Celebrating “Black History Month”
Black History Month, or National African American History Month, is an annual celebration of achievements by black Americans and a time for recognizing the central role of African Americans in U.S. history. The event grew out of “Negro History Week,” the brainchild of noted historian Carter G. Woodson and other prominent African Americans. Since 1976, every U.S. president has officially designated the month of February as Black History Month. Other countries around the world, including Canada and the United Kingdom, also devote a month to celebrating black history.
February 22, 1888
Painter Horace Pippin born
In West Chester, Pennsylvania, African American painter Horace Pippin was born. Pippin is considered one of the major American painters of his period. One of his more significant works, “John Brown Going to His Hanging,” is owned by the Pennsylvania Academy of Fine Arts.
February 23, 1965
Constance Baker Motley elected Manhattan Borough President
Constance Baker Motley elected Manhattan Borough president, the highest elective office held by a Black woman in a major American city at that time.
February 24, 1864
First Black Woman to receive an M.D.
Rebecca Lee Crumpler becomes the first black woman to receive an M.D. degree. She graduated from the New England Female Medical College. Rebecca Lee Crumpler was born in 1833. She worked from 1852-1860 as a nurse in Massachusetts.
February 25, 1948
Martin Luther King, Jr. Ordained
Martin Luther King is ordained as a Baptist Minister.
February 25, 1964
Muhammad Ali defeats Sonny Liston
Muhammad Ali defeated Sonny Liston for world heavyweight boxing championship.
February 26, 1926
Negro History Week
Carter G. Woodson started Negro History Week. This week would later become Black History Month.
February 26, 1966
Andrew Brimmer becomes the first African American governor of the Federal Reserve Board when he is appointed by President Lyndon B. Johnson.
February 27, 1988
Debi Thomas 1st Black to win winter Olympic Medal
Figure skater Debi Thomas becomes the first African American to win a medal (bronze) at the winter Olympic Games.
February 27, 1902
Marian Anderson born
On this day Marian Anderson, who will become a world-renowned opera singer and the first African American soloist to perform at theWhite House, is born in Philadelphia, PA.
February 28, 1870
Southern Blacks fled political and economic
Southern Blacks fled political and economic exploitation in “Exodus of 1879.” Exodus continued for several years. One of the major leaders of the Exodus movement was a former slave, Benjamin (“Pap”) Singleton.

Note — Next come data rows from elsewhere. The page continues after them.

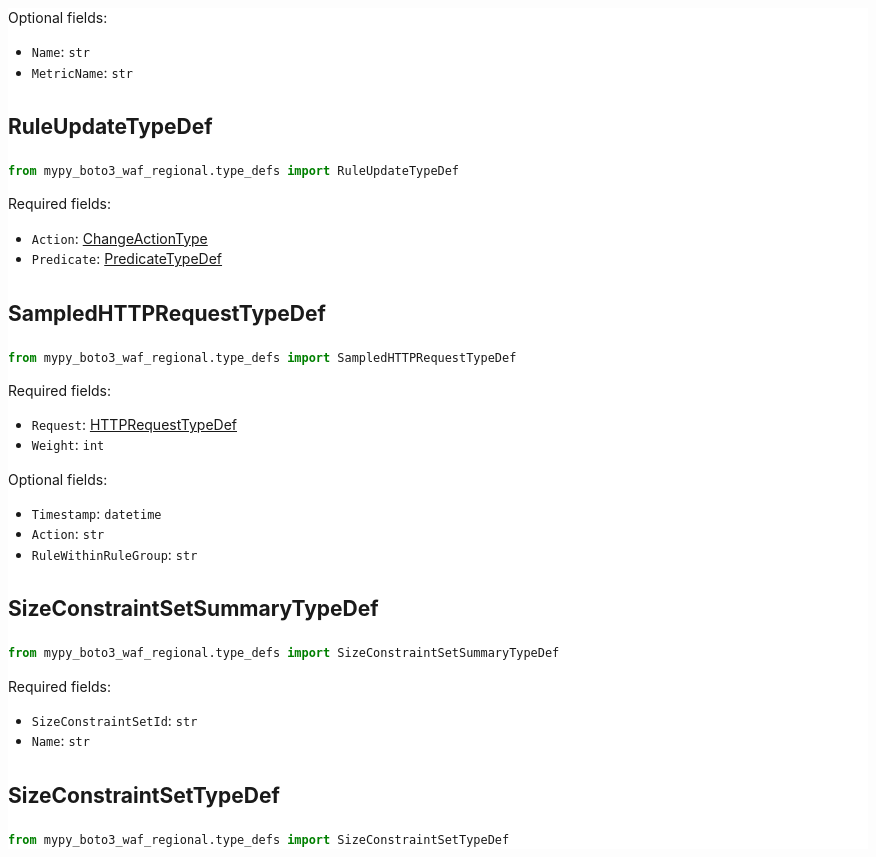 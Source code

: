 Optional fields:

- `Name`: `str`
- `MetricName`: `str`

<a id="ruleupdatetypedef"></a>

## RuleUpdateTypeDef

```python
from mypy_boto3_waf_regional.type_defs import RuleUpdateTypeDef
```

Required fields:

- `Action`: [ChangeActionType](./literals.md#changeactiontype)
- `Predicate`: [PredicateTypeDef](./type_defs.md#predicatetypedef)

<a id="sampledhttprequesttypedef"></a>

## SampledHTTPRequestTypeDef

```python
from mypy_boto3_waf_regional.type_defs import SampledHTTPRequestTypeDef
```

Required fields:

- `Request`: [HTTPRequestTypeDef](./type_defs.md#httprequesttypedef)
- `Weight`: `int`

Optional fields:

- `Timestamp`: `datetime`
- `Action`: `str`
- `RuleWithinRuleGroup`: `str`

<a id="sizeconstraintsetsummarytypedef"></a>

## SizeConstraintSetSummaryTypeDef

```python
from mypy_boto3_waf_regional.type_defs import SizeConstraintSetSummaryTypeDef
```

Required fields:

- `SizeConstraintSetId`: `str`
- `Name`: `str`

<a id="sizeconstraintsettypedef"></a>

## SizeConstraintSetTypeDef

```python
from mypy_boto3_waf_regional.type_defs import SizeConstraintSetTypeDef
```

Knowing our own history, or the history of our culture, is important because it helps us to know who we are while molding the future. Being familiar with past events gives us the ability not only to learn from past mistakes but also from the successes.
To me, the omission of any group from history teachings results in a limited understanding of history’s relationship with the present and future. Know your history.